(The Center Square) – There’s a plant on Lake Erie turning used vegetable oil, restaurant grease and animal fat into 50 million gallons of biodiesel – a low-profile, renewable energy source – each year.
Hero BX repeats the process across its five facilities nationwide, blending the discarded oils into 110 million gallons of biodiesel used for transportation and home heating, reducing greenhouse gas emissions all along the way.
“I call it the shining star of the Great Lakes,” said Pennsylvania state Rep. Pat Harkins, D-Erie. “That’s what I tell everybody.”
So why do so few people know about it? Hero BX President Chris Peterson can’t say for sure. Maybe the industry just suffers from a lack of publicity, he said, but he’d like to change that.
“A lot of people aren’t aware that it's out there and all the ways it’s possible to use,” he said.
Biodiesel has already made inroads in the transportation sector, where federal mandates require manufacturers to incorporate 3 percent of the energy source into traditional fuel oil. Congress also reinstated the Biodiesel Tax Credit in December, guaranteeing manufacturers a $1 per gallon income tax credit for pure or renewable diesel produced or used in the blending process.
But there’s nothing at the state level that supports the sector’s growth, Peterson said. This, despite an appetite from Gov. Tom Wolf’s administration for cleaner energy sources and reducing the state’s economic dependence on fossil fuels.
That’s where House Bill 1690 could fill the void. Harkins introduced the legislation as a way to help grow the biodiesel industry – and Hero BX – in Pennsylvania, though he admits generating interest in it hasn’t been easy.
“There’s not been outward resistance," he said. "There just hasn’t been a lot of interest. It’s on the back burner with everything going on.”
The bill would mandate biodiesel content in residential and commercial heating fuels. Harkins said even though some lawmakers may be critical of industry subsidies, the feedback he’s received so far has been positive.
Besides, expanding the industry with legislative support could create high-paying jobs and help the state transition to clean energy, he said.
It’s unclear if the Republican majorities in the House and Senate – long committed to preserving the 300,000 jobs sustained by natural gas production – would be eager to move the proposal.
The House Energy and Environmental Resources Committee, where Harkins’s bill has languished for nearly 18 months, has focused its recent public hearings on derailing Wolf’s executive order to join the Regional Greenhouse Gas Initiative (RGGI) in 2022.
The 10-state coalition charges power producers for the pollution they emit and then reinvests the money collected into green energy technologies. Legislative Republicans and some Democrats said the governor’s order violates the state constitution by forcing a carbon tax on residents. It also threatens one of the state’s most lucrative industries and could prompt an exodus of natural gas producers into neighboring non-RGGI states, like Ohio and West Virginia, critics argue.

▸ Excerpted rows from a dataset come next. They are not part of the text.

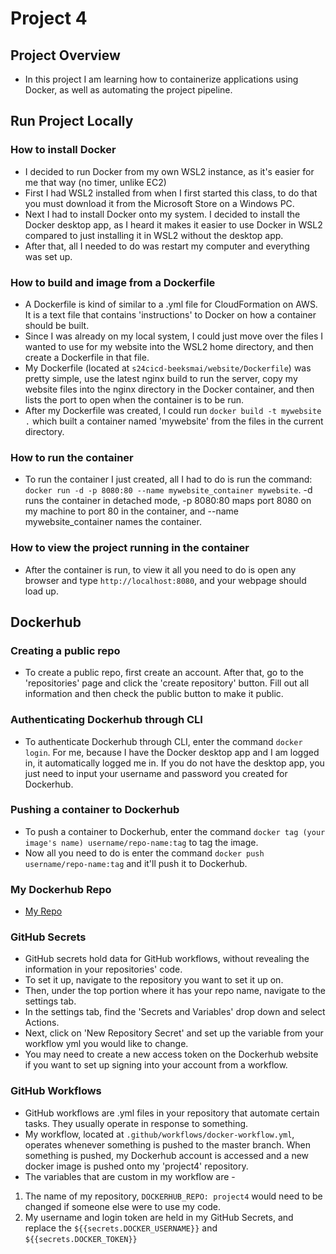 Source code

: # Project 4
## Project Overview
- In this project I am learning how to containerize applications using Docker, as well as automating the project pipeline.
## Run Project Locally
### How to install Docker
- I decided to run Docker from my own WSL2 instance, as it's easier for me that way (no timer, unlike EC2)
- First I had WSL2 installed from when I first started this class, to do that you must download it from the Microsoft Store on a Windows PC.
- Next I had to install Docker onto my system. I decided to install the Docker desktop app, as I heard it makes it easier to use Docker in WSL2 compared to just installing it in WSL2 without the desktop app.
- After that, all I needed to do was restart my computer and everything was set up.
### How to build and image from a Dockerfile
- A Dockerfile is kind of similar to a .yml file for CloudFormation on AWS. It is a text file that contains 'instructions' to Docker on how a container should be built.
- Since I was already on my local system, I could just move over the files I wanted to use for my website into the WSL2 home directory, and then create a Dockerfile in that file.
- My Dockerfile (located at `s24cicd-beeksmai/website/Dockerfile`) was pretty simple, use the latest nginx build to run the server, copy my website files into the nginx directory in the Docker container, and then lists the port to open when the container is to be run.
- After my Dockerfile was created, I could run `docker build -t mywebsite .` which built a container named 'mywebsite' from the files in the current directory.
### How to run the container
- To run the container I just created, all I had to do is run the command: `docker run -d -p 8080:80 --name mywebsite_container mywebsite`. -d runs the container in detached mode, -p 8080:80 maps port 8080 on my machine to port 80 in the container, and --name mywebsite_container names the container.
### How to view the project running in the container
- After the container is run, to view it all you need to do is open any browser and type `http://localhost:8080`, and your webpage should load up.

## Dockerhub
### Creating a public repo
- To create a public repo, first create an account. After that, go to the 'repositories' page and click the 'create repository' button. Fill out all information and then check the public button to make it public.
### Authenticating Dockerhub through CLI
- To authenticate Dockerhub through CLI, enter the command `docker login`. For me, because I have the Docker desktop app and I am logged in, it automatically logged me in. If you do not have the desktop app, you just need to input your username and password you created for Dockerhub.
### Pushing a container to Dockerhub
- To push a container to Dockerhub, enter the command `docker tag (your image's name) username/repo-name:tag` to tag the image.
- Now all you need to do is enter the command `docker push username/repo-name:tag` and it'll push it to Dockerhub.
### My Dockerhub Repo
- [My Repo](https://hub.docker.com/r/beeksmai/project4/tags)
### GitHub Secrets
- GitHub secrets hold data for GitHub workflows, without revealing the information in your repositories' code.
- To set it up, navigate to the repository you want to set it up on.
- Then, under the top portion where it has your repo name, navigate to the settings tab.
- In the settings tab, find the 'Secrets and Variables' drop down and select Actions.
- Next, click on 'New Repository Secret' and set up the variable from your workflow yml you would like to change.
- You may need to create a new access token on the Dockerhub website if you want to set up signing into your account from a workflow.
### GitHub Workflows
- GitHub workflows are .yml files in your repository that automate certain tasks. They usually operate in response to something.
- My workflow, located at `.github/workflows/docker-workflow.yml`, operates whenever something is pushed to the master branch. When something is pushed, my Dockerhub account is accessed and a new docker image is pushed onto my 'project4' repository.
- The variables that are custom in my workflow are -
1. The name of my repository, `DOCKERHUB_REPO: project4` would need to be changed if someone else were to use my code.
2. My username and login token are held in my GitHub Secrets, and replace the `${{secrets.DOCKER_USERNAME}}` and `${{secrets.DOCKER_TOKEN}}`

Proponents of RGGI say it would create more economic opportunities for residents than currently provided by natural gas and coal, bringing in 27,000 jobs and saving 223 million tons of carbon pollution.
Peterson said he’s not a fan of RGGI or other cap and trade-style programs, but admits that the policies would help his business grow.
“Ultimately if there’s a way to get more green fuel content into the mainstream, that’s something that our company is in favor of,” he said.